- _Work request_
Could you write out each entry exactly as it reads?

- _Data provided_
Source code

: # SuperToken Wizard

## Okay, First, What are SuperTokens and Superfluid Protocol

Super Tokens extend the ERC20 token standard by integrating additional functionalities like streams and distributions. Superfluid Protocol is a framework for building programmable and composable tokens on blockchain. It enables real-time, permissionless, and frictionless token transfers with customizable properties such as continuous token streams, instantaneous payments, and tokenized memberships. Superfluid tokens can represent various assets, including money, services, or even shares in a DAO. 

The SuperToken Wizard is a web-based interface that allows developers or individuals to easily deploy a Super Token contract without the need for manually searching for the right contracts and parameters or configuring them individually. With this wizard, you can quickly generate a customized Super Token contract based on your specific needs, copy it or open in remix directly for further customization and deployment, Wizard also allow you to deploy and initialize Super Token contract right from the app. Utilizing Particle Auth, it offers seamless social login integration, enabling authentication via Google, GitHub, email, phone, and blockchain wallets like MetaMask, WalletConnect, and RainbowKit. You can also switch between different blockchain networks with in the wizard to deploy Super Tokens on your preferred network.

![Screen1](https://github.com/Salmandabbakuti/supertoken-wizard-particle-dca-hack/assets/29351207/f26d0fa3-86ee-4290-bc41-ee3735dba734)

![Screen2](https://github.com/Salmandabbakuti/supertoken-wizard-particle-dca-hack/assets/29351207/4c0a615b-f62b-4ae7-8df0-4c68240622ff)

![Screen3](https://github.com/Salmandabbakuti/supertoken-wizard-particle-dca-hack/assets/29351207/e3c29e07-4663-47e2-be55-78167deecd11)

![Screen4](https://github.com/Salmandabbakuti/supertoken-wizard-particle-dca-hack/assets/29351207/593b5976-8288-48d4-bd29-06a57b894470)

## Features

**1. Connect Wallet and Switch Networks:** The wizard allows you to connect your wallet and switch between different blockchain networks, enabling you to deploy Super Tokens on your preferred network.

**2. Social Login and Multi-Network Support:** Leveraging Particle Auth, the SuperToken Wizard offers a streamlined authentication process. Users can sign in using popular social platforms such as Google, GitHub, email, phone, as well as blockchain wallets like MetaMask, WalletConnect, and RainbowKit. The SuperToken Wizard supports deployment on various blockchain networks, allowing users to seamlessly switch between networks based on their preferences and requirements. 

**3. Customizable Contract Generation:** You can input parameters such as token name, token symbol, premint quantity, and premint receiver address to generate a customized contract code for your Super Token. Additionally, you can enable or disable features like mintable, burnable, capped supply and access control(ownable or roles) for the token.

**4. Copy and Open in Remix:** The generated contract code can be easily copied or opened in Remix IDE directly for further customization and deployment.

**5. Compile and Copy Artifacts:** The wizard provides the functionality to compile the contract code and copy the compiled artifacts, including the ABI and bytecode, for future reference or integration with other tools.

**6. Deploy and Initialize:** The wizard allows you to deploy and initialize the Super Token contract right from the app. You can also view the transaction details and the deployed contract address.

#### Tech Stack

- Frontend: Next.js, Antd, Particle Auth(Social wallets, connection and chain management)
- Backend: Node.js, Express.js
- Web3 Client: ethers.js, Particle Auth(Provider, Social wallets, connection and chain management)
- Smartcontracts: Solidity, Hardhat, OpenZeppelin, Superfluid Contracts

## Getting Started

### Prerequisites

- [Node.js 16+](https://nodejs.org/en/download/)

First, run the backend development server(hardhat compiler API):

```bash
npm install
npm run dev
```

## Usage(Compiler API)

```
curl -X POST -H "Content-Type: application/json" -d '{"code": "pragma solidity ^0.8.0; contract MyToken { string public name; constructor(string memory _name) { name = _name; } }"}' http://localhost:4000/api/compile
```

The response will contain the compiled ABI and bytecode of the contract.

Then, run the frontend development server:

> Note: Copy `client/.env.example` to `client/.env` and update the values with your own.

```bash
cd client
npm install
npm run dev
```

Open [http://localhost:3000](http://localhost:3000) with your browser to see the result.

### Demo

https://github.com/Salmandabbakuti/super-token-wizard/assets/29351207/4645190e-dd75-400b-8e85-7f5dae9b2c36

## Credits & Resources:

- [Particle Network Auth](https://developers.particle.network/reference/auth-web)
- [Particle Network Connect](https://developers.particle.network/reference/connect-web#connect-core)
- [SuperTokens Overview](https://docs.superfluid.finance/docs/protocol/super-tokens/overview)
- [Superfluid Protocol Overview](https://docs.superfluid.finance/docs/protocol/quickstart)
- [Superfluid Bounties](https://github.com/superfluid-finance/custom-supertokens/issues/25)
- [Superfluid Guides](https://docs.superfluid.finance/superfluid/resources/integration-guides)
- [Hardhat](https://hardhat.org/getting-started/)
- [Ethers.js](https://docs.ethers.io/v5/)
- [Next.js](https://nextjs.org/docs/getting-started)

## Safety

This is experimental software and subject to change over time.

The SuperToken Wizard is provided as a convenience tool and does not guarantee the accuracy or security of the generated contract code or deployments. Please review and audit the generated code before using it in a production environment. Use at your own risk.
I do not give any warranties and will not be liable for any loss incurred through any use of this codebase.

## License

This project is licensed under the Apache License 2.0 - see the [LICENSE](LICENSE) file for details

- _Answer section_
Source code

: # SuperToken Wizard

## Okay, First, What are SuperTokens and Superfluid Protocol

Super Tokens extend the ERC20 token standard by integrating additional functionalities like streams and distributions. Superfluid Protocol is a framework for building programmable and composable tokens on blockchain. It enables real-time, permissionless, and frictionless token transfers with customizable properties such as continuous token streams, instantaneous payments, and tokenized memberships. Superfluid tokens can represent various assets, including money, services, or even shares in a DAO. 

The SuperToken Wizard is a web-based interface that allows developers or individuals to easily deploy a Super Token contract without the need for manually searching for the right contracts and parameters or configuring them individually. With this wizard, you can quickly generate a customized Super Token contract based on your specific needs, copy it or open in remix directly for further customization and deployment, Wizard also allow you to deploy and initialize Super Token contract right from the app. Utilizing Particle Auth, it offers seamless social login integration, enabling authentication via Google, GitHub, email, phone, and blockchain wallets like MetaMask, WalletConnect, and RainbowKit. You can also switch between different blockchain networks with in the wizard to deploy Super Tokens on your preferred network.

![Screen1](https://github.com/Salmandabbakuti/supertoken-wizard-particle-dca-hack/assets/29351207/f26d0fa3-86ee-4290-bc41-ee3735dba734)

![Screen2](https://github.com/Salmandabbakuti/supertoken-wizard-particle-dca-hack/assets/29351207/4c0a615b-f62b-4ae7-8df0-4c68240622ff)

![Screen3](https://github.com/Salmandabbakuti/supertoken-wizard-particle-dca-hack/assets/29351207/e3c29e07-4663-47e2-be55-78167deecd11)

![Screen4](https://github.com/Salmandabbakuti/supertoken-wizard-particle-dca-hack/assets/29351207/593b5976-8288-48d4-bd29-06a57b894470)

## Features

**1. Connect Wallet and Switch Networks:** The wizard allows you to connect your wallet and switch between different blockchain networks, enabling you to deploy Super Tokens on your preferred network.

**2. Social Login and Multi-Network Support:** Leveraging Particle Auth, the SuperToken Wizard offers a streamlined authentication process. Users can sign in using popular social platforms such as Google, GitHub, email, phone, as well as blockchain wallets like MetaMask, WalletConnect, and RainbowKit. The SuperToken Wizard supports deployment on various blockchain networks, allowing users to seamlessly switch between networks based on their preferences and requirements. 

**3. Customizable Contract Generation:** You can input parameters such as token name, token symbol, premint quantity, and premint receiver address to generate a customized contract code for your Super Token. Additionally, you can enable or disable features like mintable, burnable, capped supply and access control(ownable or roles) for the token.

**4. Copy and Open in Remix:** The generated contract code can be easily copied or opened in Remix IDE directly for further customization and deployment.

**5. Compile and Copy Artifacts:** The wizard provides the functionality to compile the contract code and copy the compiled artifacts, including the ABI and bytecode, for future reference or integration with other tools.

**6. Deploy and Initialize:** The wizard allows you to deploy and initialize the Super Token contract right from the app. You can also view the transaction details and the deployed contract address.

#### Tech Stack

- Frontend: Next.js, Antd, Particle Auth(Social wallets, connection and chain management)
- Backend: Node.js, Express.js
- Web3 Client: ethers.js, Particle Auth(Provider, Social wallets, connection and chain management)
- Smartcontracts: Solidity, Hardhat, OpenZeppelin, Superfluid Contracts

## Getting Started

### Prerequisites

- [Node.js 16+](https://nodejs.org/en/download/)

First, run the backend development server(hardhat compiler API):

```bash
npm install
npm run dev
```

## Usage(Compiler API)

```
curl -X POST -H "Content-Type: application/json" -d '{"code": "pragma solidity ^0.8.0; contract MyToken { string public name; constructor(string memory _name) { name = _name; } }"}' http://localhost:4000/api/compile
```

The response will contain the compiled ABI and bytecode of the contract.

Then, run the frontend development server:

> Note: Copy `client/.env.example` to `client/.env` and update the values with your own.

```bash
cd client
npm install
npm run dev
```

Open [http://localhost:3000](http://localhost:3000) with your browser to see the result.

### Demo

https://github.com/Salmandabbakuti/super-token-wizard/assets/29351207/4645190e-dd75-400b-8e85-7f5dae9b2c36

## Credits & Resources:

- [Particle Network Auth](https://developers.particle.network/reference/auth-web)
- [Particle Network Connect](https://developers.particle.network/reference/connect-web#connect-core)
- [SuperTokens Overview](https://docs.superfluid.finance/docs/protocol/super-tokens/overview)
- [Superfluid Protocol Overview](https://docs.superfluid.finance/docs/protocol/quickstart)
- [Superfluid Bounties](https://github.com/superfluid-finance/custom-supertokens/issues/25)
- [Superfluid Guides](https://docs.superfluid.finance/superfluid/resources/integration-guides)
- [Hardhat](https://hardhat.org/getting-started/)
- [Ethers.js](https://docs.ethers.io/v5/)
- [Next.js](https://nextjs.org/docs/getting-started)

## Safety

This is experimental software and subject to change over time.

The SuperToken Wizard is provided as a convenience tool and does not guarantee the accuracy or security of the generated contract code or deployments. Please review and audit the generated code before using it in a production environment. Use at your own risk.
I do not give any warranties and will not be liable for any loss incurred through any use of this codebase.

## License

This project is licensed under the Apache License 2.0 - see the [LICENSE](LICENSE) file for details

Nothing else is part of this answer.